At the New River Gorge Visitor’s Center, there was an easy trail down to a fantastic overlook of the New River Gorge bridge. This was considered one of West Virginia’s most visited tourist locations, and I could definitely see why. The architecture, foliage, and stunning river made for the most spectacular view. After taking in all of the sights, I made the trek back up to car and decided to drive to the bottom of the bridge. It was definitely a tight fit even for my SUV, so I wouldn’t recommend trying to take that road if you drive anything larger (again, sorry van-lifers).
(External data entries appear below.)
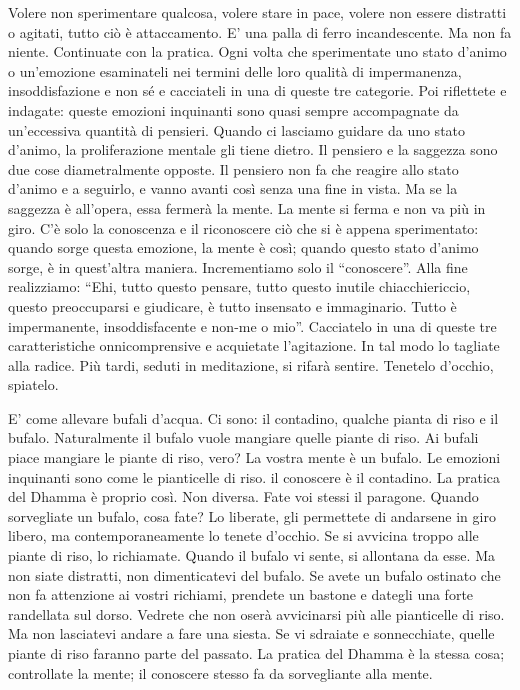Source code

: Volere non sperimentare qualcosa, volere stare in pace, volere non
essere distratti o agitati, tutto ciò è attaccamento. E' una palla di
ferro incandescente. Ma non fa niente. Continuate con la pratica. Ogni
volta che sperimentate uno stato d'animo o un'emozione esaminateli nei
termini delle loro qualità di impermanenza, insoddisfazione e non sé e
cacciateli in una di queste tre categorie. Poi riflettete e indagate:
queste emozioni inquinanti sono quasi sempre accompagnate da
un'eccessiva quantità di pensieri. Quando ci lasciamo guidare da uno
stato d'animo, la proliferazione mentale gli tiene dietro. Il pensiero e
la saggezza sono due cose diametralmente opposte. Il pensiero non fa che
reagire allo stato d'animo e a seguirlo, e vanno avanti così senza una
fine in vista. Ma se la saggezza è all'opera, essa fermerà la mente. La
mente si ferma e non va più in giro. C'è solo la conoscenza e il
riconoscere ciò che si è appena sperimentato: quando sorge questa
emozione, la mente è così; quando questo stato d'animo sorge, è in
quest'altra maniera. Incrementiamo solo il ``conoscere''. Alla fine
realizziamo: ``Ehi, tutto questo pensare, tutto questo inutile
chiacchiericcio, questo preoccuparsi e giudicare, è tutto insensato e
immaginario. Tutto è impermanente, insoddisfacente e non-me o mio''.
Cacciatelo in una di queste tre caratteristiche onnicomprensive e
acquietate l'agitazione. In tal modo lo tagliate alla radice. Più tardi,
seduti in meditazione, si rifarà sentire. Tenetelo d'occhio, spiatelo.

E' come allevare bufali d'acqua. Ci sono: il contadino, qualche pianta
di riso e il bufalo. Naturalmente il bufalo vuole mangiare quelle piante
di riso. Ai bufali piace mangiare le piante di riso, vero? La vostra
mente è un bufalo. Le emozioni inquinanti sono come le pianticelle di
riso. il conoscere è il contadino. La pratica del Dhamma è proprio così.
Non diversa. Fate voi stessi il paragone. Quando sorvegliate un bufalo,
cosa fate? Lo liberate, gli permettete di andarsene in giro libero, ma
contemporaneamente lo tenete d'occhio. Se si avvicina troppo alle piante
di riso, lo richiamate. Quando il bufalo vi sente, si allontana da esse.
Ma non siate distratti, non dimenticatevi del bufalo. Se avete un bufalo
ostinato che non fa attenzione ai vostri richiami, prendete un bastone e
dategli una forte randellata sul dorso. Vedrete che non oserà
avvicinarsi più alle pianticelle di riso. Ma non lasciatevi andare a
fare una siesta. Se vi sdraiate e sonnecchiate, quelle piante di riso
faranno parte del passato. La pratica del Dhamma è la stessa cosa;
controllate la mente; il conoscere stesso fa da sorvegliante alla mente.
At this point, it was beginning to get a bit late in the evening, so I decided to go ahead and drive into Charleston, WV. I made a couple of stops along the way to take in the scenery, but for the most part it ended up being a straight shot. I took Hwy 60 the whole way there, and it was such an interesting drive. Many of the towns I drove through just seemed so foreign to me. The way they were positioned right on the river and consisted of many Victorian style houses just didn’t seem right compared to what I’m used to seeing. I’m sure the fact that it was sunset, and I was listening to the “Dummy” album by Portishead probably had something to do with it, but it was such a surreal experience. It’s strange how the smallest of things can end up being the most enjoyable. While I didn’t stop and do anything in any of those places, just getting to drive through and get a small glimpse into their everyday reality was a treat all on its own.
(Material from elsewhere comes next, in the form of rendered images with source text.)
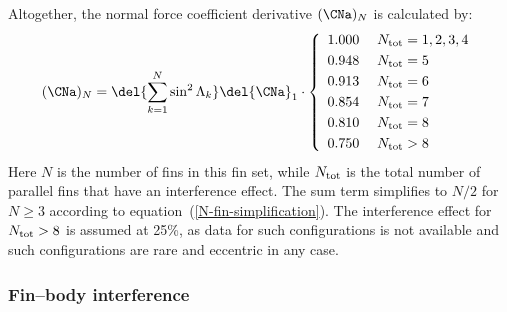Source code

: \pagebreak[4]
Altogether, the normal force coefficient derivative $(\CNa)_N$ is
calculated by:
%
\begin{equation}
(\CNa)_N = \del{\sum_{k=1}^N \sin^2\Lambda_k} \del{\CNa}_1 \cdot
  \left\{ 
\begin{array}{ll}
  1.000\; & N_{\rm tot}=1,2,3,4  \vspace{1mm}\\
  0.948\; & N_{\rm tot}=5  \vspace{1mm}\\
  0.913\; & N_{\rm tot}=6  \vspace{1mm}\\
  0.854\; & N_{\rm tot}=7  \vspace{1mm}\\
  0.810\; & N_{\rm tot}=8  \vspace{1mm}\\
  0.750\; & N_{\rm tot}>8
\end{array}
  \right.
\end{equation}
%
%
Here $N$ is the number of fins in this fin set, while $N_{\rm tot}$ is
the total number of parallel fins that have an interference effect.
The sum term simplifies to $N/2$ for $N\geq3$ according to
equation~(\ref{N-fin-simplification}).  The interference effect for
$N_{\rm tot}>8$ is assumed at 25\%, as data for such configurations is
not available and such configurations are rare and eccentric in any
case.

\subsubsection{Fin--body interference}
Once I arrived in Charleston it was pretty dark, and I didn’t want to be out walking around a lot, so I made my way to Capitol Street to visit Taylor Books to do some writing. This was definitely any bookworms dream. The main room of the shop was a book store, and a rather large one at that. In the used books section at the back there was a door that led downstairs to their pottery studio where they had pottery wheels and offered classes on how to use them. On the right side of the store was a coffee shop with a great variety of beverages and baked goods. Then off to the left was an art gallery filled with work from local artists, and a theater where they held shows and open mic events. So yeah, pretty much all the things I love in one place. Unfortunately they closed not too long after I arrived, so I didn’t get to stay very long (don’t worry, I went back for more).
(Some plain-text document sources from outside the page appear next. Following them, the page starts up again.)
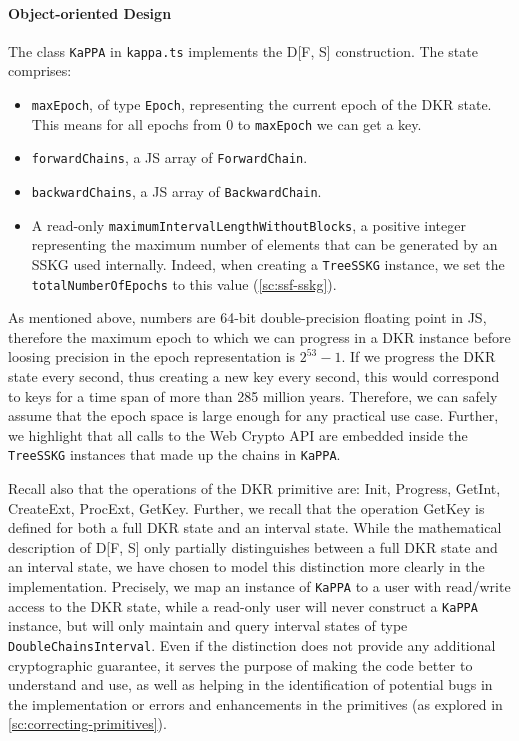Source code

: \paragraph{Object-oriented Design}
The class \texttt{KaPPA} in {\texttt{kappa.ts}} implements the
D[F, S] construction. The state comprises:
\begin{itemize}
    \item \texttt{maxEpoch}, of type \texttt{Epoch}, representing the current epoch of the DKR state. This means for all epochs from 0 to \texttt{maxEpoch} we can get a key.
    \item \texttt{forwardChains}, a JS array of \texttt{ForwardChain}.
    \item \texttt{backwardChains}, a JS array of \texttt{BackwardChain}.
    \item A read-only \texttt{maximumIntervalLengthWithoutBlocks}, a positive integer representing the maximum number of elements that can be generated by an SSKG used internally.
    Indeed, when creating a \texttt{TreeSSKG} instance, we set the \texttt{totalNumberOfEpochs} to this value (\cref{sc:ssf-sskg}).
\end{itemize}

As mentioned above, numbers are 64-bit double-precision floating point in JS,
therefore the maximum epoch to which we can progress in a DKR instance before
loosing precision in the epoch representation is $2^{53} - 1$.
If we progress the DKR state every second, thus creating a new key
every second, this would correspond to keys for
a time span of more than 285 million years. 
Therefore, we can safely
assume that the epoch space is large enough for any practical use case.
Further, we highlight that all calls to the Web Crypto API are embedded 
inside the \texttt{TreeSSKG} instances that made up the chains in \texttt{KaPPA}. 

Recall also that the operations of the DKR primitive are:
Init, Progress, GetInt, CreateExt, ProcExt, GetKey. Further, we recall
that the operation GetKey is defined for both a full DKR state and
an interval state.
While the mathematical
description of D[F, S] only partially distinguishes between
a full DKR state and an interval state, we have chosen to model
this distinction more clearly in the implementation.
Precisely, we map an instance of \texttt{KaPPA} to a user with
read/write access to the DKR state, while a read-only
user will never construct a \texttt{KaPPA} instance, but will
only maintain and query interval states of type
\texttt{DoubleChainsInterval}. Even if the distinction does not
provide any additional cryptographic guarantee, it serves the purpose of
making the code better to understand and use, as well
as helping in the identification of potential bugs in the implementation
or errors and enhancements in the primitives (as explored in \cref{sc:correcting-primitives}).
Lucky for me there was a hand-dip ice cream shop right across the street called Ellen’s. I had been craving ice cream, so naturally I stopped in. Their selection was HUGE, so I opted for something a little simple – coffee and chocolate chip. Once my craving was satisfied I decided to find my place for the night, so I headed over to a town called Nitro which wasn’t far outside of Charleston. There was a Planet Fitness and a Walmart within a half mile of each other, so I was pretty much set. I went for a good upper body workout and shower at Planet Fitness, and I had considered staying there that night. However, there was a man hanging in the back of the parking lot for a while in a van, so I opted for the much more populated and well lit Walmart. It’s always better to follow your instincts and be safe and not sorry.